╭──

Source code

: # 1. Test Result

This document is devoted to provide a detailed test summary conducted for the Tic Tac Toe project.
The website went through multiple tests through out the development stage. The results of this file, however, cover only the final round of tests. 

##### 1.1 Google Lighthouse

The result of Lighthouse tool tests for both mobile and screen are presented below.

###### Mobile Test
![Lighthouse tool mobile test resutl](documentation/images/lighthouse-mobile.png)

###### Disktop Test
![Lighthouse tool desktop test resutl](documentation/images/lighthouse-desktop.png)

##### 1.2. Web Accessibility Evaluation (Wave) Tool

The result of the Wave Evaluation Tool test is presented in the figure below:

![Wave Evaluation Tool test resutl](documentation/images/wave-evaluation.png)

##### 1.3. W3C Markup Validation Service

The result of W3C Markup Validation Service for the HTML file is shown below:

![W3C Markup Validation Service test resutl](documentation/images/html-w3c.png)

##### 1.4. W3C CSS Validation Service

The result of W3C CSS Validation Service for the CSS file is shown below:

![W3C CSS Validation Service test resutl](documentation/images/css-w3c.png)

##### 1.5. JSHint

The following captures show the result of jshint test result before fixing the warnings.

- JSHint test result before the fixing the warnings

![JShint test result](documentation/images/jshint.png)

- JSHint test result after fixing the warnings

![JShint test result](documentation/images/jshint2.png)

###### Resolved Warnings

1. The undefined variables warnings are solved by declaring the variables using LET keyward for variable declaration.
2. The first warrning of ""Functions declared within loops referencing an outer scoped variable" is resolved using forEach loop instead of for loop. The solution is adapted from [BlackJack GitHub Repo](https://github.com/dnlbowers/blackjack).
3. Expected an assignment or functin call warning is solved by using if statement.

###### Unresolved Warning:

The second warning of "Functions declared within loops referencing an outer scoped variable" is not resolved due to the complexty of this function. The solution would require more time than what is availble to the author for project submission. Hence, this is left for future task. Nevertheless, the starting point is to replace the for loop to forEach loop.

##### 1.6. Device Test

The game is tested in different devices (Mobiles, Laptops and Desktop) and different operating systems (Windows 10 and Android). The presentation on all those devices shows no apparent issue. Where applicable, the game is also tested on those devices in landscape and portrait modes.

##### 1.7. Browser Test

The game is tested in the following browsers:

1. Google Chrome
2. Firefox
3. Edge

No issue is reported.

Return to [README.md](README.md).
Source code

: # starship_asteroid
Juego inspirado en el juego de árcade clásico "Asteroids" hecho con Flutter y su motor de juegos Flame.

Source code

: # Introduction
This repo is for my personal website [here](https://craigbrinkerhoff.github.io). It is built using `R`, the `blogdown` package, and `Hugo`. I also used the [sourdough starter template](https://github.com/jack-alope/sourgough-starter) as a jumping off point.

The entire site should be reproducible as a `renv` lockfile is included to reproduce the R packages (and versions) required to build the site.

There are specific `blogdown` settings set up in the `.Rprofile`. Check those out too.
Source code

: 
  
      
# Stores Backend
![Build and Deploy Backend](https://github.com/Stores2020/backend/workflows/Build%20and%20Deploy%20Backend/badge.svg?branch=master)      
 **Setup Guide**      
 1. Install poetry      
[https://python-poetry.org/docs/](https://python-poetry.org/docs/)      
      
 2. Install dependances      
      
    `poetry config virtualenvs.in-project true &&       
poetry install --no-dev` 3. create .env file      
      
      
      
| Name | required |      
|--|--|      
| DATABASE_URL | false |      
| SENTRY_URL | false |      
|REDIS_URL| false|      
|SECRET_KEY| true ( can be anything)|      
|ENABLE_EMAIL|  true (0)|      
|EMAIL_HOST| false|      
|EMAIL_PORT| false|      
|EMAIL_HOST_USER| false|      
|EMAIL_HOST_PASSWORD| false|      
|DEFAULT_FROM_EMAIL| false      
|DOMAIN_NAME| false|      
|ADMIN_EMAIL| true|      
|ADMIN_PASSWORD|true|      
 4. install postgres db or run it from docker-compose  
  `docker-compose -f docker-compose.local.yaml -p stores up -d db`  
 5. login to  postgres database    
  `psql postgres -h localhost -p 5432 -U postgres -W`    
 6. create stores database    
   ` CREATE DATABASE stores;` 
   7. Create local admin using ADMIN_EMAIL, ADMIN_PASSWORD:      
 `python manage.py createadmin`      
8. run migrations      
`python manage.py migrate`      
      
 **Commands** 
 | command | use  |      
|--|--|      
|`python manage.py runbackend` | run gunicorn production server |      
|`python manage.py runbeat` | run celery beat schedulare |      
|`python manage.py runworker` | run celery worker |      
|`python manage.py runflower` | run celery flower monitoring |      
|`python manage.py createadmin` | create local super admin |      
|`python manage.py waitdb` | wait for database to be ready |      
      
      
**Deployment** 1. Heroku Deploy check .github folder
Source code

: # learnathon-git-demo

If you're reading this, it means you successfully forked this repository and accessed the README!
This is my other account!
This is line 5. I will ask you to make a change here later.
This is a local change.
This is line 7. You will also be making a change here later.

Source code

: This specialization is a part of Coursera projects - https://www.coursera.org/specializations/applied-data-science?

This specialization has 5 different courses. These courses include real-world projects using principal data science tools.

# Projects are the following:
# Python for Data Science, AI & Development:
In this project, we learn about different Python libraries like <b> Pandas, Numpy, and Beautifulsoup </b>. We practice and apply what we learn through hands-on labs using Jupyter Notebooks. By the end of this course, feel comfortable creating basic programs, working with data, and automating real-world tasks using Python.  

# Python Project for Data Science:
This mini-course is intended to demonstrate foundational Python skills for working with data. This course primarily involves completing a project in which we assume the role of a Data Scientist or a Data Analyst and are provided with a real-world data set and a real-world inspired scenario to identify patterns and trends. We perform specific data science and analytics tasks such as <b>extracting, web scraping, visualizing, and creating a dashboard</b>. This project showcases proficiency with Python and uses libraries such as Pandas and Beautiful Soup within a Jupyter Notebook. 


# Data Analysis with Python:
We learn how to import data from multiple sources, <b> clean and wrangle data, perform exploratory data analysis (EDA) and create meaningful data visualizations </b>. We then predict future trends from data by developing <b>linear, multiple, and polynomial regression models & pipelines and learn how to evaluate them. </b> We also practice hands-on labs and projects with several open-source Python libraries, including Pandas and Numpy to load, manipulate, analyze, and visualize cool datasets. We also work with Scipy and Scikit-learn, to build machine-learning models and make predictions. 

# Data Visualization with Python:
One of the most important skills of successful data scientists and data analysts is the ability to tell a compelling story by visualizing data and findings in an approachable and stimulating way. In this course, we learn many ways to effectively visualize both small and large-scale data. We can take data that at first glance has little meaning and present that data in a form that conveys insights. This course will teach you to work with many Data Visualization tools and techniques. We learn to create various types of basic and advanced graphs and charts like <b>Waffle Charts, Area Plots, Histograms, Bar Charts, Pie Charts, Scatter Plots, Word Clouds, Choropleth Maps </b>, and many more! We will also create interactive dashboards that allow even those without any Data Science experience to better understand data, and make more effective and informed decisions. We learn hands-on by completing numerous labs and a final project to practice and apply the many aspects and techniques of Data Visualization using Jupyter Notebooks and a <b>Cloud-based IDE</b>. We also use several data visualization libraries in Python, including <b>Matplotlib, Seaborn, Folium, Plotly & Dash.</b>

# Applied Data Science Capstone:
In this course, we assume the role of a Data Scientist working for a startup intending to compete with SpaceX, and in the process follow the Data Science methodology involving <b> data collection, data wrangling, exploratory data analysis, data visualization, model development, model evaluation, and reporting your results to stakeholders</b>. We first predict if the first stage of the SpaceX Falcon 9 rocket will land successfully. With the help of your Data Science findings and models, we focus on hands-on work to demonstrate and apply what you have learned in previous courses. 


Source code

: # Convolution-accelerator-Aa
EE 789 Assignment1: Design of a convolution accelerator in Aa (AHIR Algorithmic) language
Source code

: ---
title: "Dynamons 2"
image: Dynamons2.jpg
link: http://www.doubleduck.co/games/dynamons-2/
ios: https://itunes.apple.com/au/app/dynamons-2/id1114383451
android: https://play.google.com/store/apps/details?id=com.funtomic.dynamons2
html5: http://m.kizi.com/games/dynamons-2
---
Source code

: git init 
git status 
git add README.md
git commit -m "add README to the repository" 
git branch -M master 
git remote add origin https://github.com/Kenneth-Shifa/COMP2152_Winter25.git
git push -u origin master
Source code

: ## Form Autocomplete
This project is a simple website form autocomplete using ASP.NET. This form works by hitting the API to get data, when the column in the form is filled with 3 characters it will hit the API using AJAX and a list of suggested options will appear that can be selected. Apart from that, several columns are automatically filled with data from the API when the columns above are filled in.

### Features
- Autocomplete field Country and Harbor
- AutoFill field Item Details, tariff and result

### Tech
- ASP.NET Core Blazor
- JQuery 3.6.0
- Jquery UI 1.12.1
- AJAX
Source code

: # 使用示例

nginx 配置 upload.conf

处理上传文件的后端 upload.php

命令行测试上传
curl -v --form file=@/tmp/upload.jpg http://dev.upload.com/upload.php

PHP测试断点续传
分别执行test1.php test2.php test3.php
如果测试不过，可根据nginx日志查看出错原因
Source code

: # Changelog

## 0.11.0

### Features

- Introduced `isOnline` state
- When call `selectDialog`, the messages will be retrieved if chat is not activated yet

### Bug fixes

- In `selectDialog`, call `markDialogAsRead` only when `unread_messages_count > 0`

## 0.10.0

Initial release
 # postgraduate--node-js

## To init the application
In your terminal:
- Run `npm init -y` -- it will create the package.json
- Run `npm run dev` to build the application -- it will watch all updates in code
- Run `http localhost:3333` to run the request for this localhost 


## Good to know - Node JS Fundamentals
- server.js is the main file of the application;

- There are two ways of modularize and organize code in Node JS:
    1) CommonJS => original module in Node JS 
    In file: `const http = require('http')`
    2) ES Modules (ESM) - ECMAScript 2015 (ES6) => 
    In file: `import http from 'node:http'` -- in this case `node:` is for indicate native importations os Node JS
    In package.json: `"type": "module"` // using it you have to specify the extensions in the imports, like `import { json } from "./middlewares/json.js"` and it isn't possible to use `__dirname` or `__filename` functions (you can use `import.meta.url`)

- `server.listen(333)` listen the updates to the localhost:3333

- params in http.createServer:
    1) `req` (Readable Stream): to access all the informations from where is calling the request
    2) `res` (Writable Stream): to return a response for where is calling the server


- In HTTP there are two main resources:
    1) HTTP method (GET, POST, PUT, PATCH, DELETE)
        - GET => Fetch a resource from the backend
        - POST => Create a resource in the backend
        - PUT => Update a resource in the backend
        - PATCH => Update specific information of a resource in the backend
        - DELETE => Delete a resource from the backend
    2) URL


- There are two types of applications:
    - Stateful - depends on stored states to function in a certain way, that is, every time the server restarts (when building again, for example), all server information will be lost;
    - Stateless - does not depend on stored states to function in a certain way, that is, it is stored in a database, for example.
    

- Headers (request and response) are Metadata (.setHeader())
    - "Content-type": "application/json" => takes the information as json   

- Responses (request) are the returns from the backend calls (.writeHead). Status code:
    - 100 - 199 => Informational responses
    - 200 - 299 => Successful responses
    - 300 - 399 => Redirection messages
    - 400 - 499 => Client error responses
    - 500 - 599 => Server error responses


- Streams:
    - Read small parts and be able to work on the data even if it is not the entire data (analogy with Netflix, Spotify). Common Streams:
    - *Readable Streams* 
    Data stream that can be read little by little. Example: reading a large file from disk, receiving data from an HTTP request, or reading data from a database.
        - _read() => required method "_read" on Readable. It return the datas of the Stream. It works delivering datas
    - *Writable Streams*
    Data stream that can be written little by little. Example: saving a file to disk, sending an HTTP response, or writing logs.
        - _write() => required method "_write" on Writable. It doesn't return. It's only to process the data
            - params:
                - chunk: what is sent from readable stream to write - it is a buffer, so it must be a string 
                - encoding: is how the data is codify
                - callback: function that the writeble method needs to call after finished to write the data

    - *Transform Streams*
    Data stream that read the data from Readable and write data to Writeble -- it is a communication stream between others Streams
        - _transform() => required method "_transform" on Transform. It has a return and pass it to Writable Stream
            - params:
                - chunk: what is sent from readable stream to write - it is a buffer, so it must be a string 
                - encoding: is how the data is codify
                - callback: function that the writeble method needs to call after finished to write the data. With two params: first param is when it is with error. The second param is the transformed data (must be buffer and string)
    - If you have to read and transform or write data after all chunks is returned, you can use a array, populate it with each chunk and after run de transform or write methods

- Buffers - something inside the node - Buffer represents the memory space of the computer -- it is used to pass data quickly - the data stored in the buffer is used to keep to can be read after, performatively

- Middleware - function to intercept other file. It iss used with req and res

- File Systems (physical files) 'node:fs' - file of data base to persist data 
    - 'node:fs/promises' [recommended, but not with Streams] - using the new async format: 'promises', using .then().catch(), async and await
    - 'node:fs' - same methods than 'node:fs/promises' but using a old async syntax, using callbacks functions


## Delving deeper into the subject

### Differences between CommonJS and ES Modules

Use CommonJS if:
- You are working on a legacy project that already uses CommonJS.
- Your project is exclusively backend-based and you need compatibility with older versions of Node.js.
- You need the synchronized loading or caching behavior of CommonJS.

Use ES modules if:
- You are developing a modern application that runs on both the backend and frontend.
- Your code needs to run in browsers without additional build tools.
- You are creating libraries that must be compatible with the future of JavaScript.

╰──

• [Aim of the exercise]:
Among the entries above, the lines between the ones containing "link: http://www.doubleduck.co/games/dynamons-2/" and "git add README.md", inclusive, are to be transcribed exactly. No other line is to be given.

• [Output of the task]:
link: http://www.doubleduck.co/games/dynamons-2/
ios: https://itunes.apple.com/au/app/dynamons-2/id1114383451
android: https://play.google.com/store/apps/details?id=com.funtomic.dynamons2
html5: http://m.kizi.com/games/dynamons-2
---
Source code

: git init 
git status 
git add README.md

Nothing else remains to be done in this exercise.